Ice Cream headaches and Dreamcycles.....
Well the winter is upon us and that means Fat Bike time. I have been watching the Fat Bike/Snowbike trend from afar. I have been interested in it personally but not enough to pull the trigger. However lately I have been getting a lot of questions from land managers on how to deal with the numbers of riders that they are seeing both on their single track trails and on their ski trails. Eventually after a nice long ride with Trevor from Surly I was convinced I needed to get involved and at the very least have the ability to respond to the questions I was receiving.

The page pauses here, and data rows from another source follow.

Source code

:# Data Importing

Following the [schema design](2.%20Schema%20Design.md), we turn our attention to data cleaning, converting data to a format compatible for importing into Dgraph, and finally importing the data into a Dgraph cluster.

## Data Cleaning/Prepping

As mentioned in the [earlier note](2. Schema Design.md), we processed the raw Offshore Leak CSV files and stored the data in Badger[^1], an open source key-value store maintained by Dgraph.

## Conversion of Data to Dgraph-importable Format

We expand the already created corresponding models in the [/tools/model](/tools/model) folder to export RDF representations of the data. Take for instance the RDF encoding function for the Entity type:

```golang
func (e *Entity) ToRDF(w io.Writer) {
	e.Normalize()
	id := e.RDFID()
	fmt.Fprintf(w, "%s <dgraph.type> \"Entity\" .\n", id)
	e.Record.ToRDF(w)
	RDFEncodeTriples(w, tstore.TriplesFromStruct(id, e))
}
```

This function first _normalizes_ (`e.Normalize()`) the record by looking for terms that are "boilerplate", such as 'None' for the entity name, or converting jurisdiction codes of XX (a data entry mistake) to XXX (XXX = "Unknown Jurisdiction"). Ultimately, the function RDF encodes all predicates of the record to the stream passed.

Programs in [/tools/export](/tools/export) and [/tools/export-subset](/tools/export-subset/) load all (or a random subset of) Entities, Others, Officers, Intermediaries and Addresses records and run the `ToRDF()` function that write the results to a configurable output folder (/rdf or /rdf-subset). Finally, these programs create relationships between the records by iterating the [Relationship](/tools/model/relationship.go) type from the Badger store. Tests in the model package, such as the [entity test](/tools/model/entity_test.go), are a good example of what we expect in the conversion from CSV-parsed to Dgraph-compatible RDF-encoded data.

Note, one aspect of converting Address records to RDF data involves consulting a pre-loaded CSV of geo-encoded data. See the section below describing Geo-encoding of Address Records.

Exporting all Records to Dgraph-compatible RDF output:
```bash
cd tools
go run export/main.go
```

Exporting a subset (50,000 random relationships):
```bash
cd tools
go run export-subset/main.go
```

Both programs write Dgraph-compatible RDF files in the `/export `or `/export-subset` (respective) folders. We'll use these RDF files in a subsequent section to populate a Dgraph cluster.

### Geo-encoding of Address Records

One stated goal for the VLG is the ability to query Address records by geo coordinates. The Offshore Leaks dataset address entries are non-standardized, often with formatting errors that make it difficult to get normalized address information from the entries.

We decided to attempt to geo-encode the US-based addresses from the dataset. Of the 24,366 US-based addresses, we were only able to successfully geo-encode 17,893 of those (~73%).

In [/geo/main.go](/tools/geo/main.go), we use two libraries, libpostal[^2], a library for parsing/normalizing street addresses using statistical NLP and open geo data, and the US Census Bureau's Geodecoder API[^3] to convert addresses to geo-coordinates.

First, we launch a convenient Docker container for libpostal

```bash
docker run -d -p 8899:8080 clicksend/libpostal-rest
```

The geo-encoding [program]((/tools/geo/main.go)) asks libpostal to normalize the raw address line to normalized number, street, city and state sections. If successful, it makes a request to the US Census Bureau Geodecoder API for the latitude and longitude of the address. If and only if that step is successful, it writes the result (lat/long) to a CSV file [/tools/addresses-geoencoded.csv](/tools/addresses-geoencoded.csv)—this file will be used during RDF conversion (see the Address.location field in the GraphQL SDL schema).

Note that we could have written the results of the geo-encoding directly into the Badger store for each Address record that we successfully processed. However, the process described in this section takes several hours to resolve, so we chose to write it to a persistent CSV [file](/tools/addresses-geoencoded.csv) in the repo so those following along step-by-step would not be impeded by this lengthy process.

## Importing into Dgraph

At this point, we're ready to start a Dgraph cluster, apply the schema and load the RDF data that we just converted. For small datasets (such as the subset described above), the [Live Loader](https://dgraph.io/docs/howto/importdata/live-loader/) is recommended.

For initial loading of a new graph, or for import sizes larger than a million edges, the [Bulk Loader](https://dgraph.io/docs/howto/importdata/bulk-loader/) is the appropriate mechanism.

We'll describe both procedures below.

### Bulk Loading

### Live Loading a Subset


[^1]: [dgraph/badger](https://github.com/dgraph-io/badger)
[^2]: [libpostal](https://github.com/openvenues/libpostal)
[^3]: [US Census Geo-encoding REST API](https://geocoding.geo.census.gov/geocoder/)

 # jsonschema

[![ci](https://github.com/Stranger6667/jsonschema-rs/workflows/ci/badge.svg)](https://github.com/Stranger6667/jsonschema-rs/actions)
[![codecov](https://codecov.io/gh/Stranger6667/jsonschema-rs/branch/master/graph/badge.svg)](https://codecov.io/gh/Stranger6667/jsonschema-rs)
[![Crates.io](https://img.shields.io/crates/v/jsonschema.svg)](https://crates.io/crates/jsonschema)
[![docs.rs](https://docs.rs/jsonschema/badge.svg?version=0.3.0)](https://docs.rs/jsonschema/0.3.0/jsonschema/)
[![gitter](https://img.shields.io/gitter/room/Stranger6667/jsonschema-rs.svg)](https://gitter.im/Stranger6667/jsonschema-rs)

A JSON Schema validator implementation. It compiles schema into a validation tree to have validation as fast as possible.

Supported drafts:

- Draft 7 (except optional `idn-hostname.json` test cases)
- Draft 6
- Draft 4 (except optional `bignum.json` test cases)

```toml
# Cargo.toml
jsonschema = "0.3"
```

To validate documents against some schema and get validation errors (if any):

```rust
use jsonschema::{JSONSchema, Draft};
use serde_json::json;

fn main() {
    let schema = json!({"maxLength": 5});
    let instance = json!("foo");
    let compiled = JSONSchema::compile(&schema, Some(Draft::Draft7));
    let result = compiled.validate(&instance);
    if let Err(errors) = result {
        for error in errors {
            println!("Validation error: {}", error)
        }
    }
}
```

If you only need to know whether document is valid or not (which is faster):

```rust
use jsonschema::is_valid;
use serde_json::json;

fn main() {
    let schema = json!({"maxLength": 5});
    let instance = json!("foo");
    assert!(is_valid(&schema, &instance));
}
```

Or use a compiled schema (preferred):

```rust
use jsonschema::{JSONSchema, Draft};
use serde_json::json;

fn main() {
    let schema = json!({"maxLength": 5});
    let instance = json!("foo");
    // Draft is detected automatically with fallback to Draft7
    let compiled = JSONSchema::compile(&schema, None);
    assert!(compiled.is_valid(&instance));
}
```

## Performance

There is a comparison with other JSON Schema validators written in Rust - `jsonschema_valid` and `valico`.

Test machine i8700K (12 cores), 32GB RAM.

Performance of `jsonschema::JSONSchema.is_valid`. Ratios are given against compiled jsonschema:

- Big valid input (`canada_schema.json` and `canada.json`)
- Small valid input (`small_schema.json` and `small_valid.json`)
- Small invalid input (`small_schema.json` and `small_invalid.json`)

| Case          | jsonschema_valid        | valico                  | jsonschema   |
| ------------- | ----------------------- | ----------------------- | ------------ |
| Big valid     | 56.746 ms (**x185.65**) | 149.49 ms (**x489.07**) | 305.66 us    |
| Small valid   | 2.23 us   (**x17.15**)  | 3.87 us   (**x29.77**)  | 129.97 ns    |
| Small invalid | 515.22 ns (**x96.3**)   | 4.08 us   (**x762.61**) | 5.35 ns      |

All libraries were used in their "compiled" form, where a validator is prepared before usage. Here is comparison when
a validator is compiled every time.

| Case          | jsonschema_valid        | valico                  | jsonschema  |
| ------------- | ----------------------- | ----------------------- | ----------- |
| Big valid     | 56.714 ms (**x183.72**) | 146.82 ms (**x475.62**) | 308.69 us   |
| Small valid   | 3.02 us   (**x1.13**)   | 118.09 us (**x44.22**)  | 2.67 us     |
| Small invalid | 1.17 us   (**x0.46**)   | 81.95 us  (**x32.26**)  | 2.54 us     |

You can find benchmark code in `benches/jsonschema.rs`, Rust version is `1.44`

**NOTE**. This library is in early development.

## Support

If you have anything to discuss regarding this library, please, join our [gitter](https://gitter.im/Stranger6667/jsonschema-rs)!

I ended up buying a used Pugsley, fat but not that fat compared to the newer bikes and tires that are out there. My initial impressions are not going to be that radical to anybody who has been riding fat bikes for a long time. Due to the state of the trails I am riding on (frozen, small amount of snow) and the hugeness of the tires I am sporting, my initial impression is that I can go just about anywhere. Trails that were once show stoppers, are now filled in enough to be smoother and if they are still not super smooth, the tires and the lower pressure I am running them at fix that. In other words trails that I normally would not touch, are now touchable. That is both an extremely liberating feeling and an interesting conundrum if you are land manager. First the obvious, they now have bikes where they never would have had them. Secondly, how do you compete with the ability to nearly ride anywhere? I recently saw this post on Fat Bike Etiquette that I thought was interesting. I think that the main point here is similar to winter riding. Be courteous to other user groups and respect the trails that they have worked so hard to attain. Also relate to your local manager the desire and the need for winter riding opportunities. The great thing here is that there is almost zero environmental impact in winter riding, so creating interesting rides and systems is easy and relatively cheap for most land managers (you do still have other costs related to this however, plowing etc).
Several parks and trails are actually grooming their single track here in the Upper Midwest. Literally dragging and packing their trails. The Cuyuna Rec area is actually dedicating a full unit of the rec area just to winter riding. Winter races are abounding with Series in the Minneapolis area and in the Milwaukee area as well. Here is one race that looks like a hoot and of course the reigning snow bike race in both history and cool (no pun intended) factor is the Arrowhead 135.
I throw this out to the veteran and hard core Fat bikers and winter riders. What would you like to see if you had a winter playground dedicated to winter biking? Is grooming needed? What types of terrain and features would you like to see? What kind of trails do you want to ride the most? Do you even need a destination? I am not sure but with the growth of this sport, it would be interesting to hear what Fat Bikers are looking for and how they see their sport maturing and looking in the future.